I like the win, but the path was a long and windy one, and PostGIS users have had slower queries than necessary for years because I failed to pose my simple question to the people who had an answer.
The Successful Success
Contra to that story of the past couple weeks, this week has been a raging success. I keep pinching myself and waiting for something to go wrong.
A number of years ago, JTS got an improvement to robustness in some operations by doing determinant calculations in higher precision than the default IEEE double precision.
Those changes didn’t make it into GEOS. There was an experimental branch, that Mateusz Loskot put together, and it sat un-merged for years, until I picked it up last fall, rebased it and merged it. I did so thinking that was the fastest way, and probably it was, but it included a dependency on a full-precision math library, ttmath, which I added to our tree.
Unfortunately, ttmath is basically unmaintained now.
And ttmath is arbitrary precision, while we really only need “higher precision”. JTS just uses a “double double” implementation, that uses the register space of two doubles for higher precision calculations.
And ttmath doesn’t support big-endian platforms (like Sparc, Power, and other chips), which was the real problem. We couldn’t go on into the future without support for these niche-but-not-uncommon platforms.

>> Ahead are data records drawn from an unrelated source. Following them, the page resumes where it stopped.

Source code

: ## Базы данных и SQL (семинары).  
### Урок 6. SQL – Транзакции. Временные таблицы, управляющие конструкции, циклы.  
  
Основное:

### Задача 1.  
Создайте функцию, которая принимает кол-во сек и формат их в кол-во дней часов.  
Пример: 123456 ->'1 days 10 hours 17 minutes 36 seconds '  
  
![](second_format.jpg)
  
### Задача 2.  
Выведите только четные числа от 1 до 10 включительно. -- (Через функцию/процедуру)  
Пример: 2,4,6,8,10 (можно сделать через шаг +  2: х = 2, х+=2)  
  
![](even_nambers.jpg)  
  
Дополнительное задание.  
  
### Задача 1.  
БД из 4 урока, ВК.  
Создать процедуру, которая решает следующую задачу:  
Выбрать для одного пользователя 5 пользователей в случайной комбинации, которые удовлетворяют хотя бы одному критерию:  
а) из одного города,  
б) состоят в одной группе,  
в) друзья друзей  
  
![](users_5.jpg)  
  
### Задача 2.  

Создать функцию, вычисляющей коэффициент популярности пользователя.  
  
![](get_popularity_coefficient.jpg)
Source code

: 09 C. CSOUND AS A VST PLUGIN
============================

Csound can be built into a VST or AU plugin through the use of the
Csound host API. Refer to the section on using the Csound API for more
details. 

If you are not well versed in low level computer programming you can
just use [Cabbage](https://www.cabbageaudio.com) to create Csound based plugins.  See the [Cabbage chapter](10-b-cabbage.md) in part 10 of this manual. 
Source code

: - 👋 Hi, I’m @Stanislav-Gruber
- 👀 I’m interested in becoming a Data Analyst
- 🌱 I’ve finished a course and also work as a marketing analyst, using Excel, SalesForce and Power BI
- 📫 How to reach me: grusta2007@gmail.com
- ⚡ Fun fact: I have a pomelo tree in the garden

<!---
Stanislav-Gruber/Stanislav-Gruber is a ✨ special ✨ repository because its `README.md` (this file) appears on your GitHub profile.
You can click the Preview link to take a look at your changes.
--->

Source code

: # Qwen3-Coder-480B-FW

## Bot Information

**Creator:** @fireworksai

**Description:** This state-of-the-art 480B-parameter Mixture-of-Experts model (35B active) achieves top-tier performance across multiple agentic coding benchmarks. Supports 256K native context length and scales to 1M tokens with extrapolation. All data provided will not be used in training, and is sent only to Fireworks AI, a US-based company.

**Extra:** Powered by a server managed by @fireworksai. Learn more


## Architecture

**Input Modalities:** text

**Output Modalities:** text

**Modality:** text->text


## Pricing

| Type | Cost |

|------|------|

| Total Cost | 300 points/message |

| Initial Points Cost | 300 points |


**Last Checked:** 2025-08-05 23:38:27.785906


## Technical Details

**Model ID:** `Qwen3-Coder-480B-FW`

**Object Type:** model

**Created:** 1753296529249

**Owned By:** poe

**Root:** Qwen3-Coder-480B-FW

And ttmath includes some fancy assembly language that makes the build system more complex.
Fortunately, the JTS DD is really not that large, and it has no endian assumptions in it, so I ported it and tested it out against ttmath.
It’s smaller.
It’s faster. (About 5-10%. Yes, even though it uses no special assembly tricks, probably because it doesn’t have to deal with arbitrary precision.)
And here’s the huge surprise: it caused zero regression failures! It has exactly the same behaviour as the old implementation!
So needless to say, once the branch was stable, I merged it in and stood there in wonderment. It seems implausable that something as foundational as the math routines could be swapped out without breaking something.
The whole thing took just a few days, and it was so painless that I’ve also made a patch to the 3.8 stable series to bring the new code back for big endian platform support in the mean time.
The next few days I’ll be doing ports of JTS features and fixes that are net-new to GEOS, contemplative work that isn’t too demanding.
Some days everything is easy.
Some days everything is hard.
Don’t let the hard days hold you back!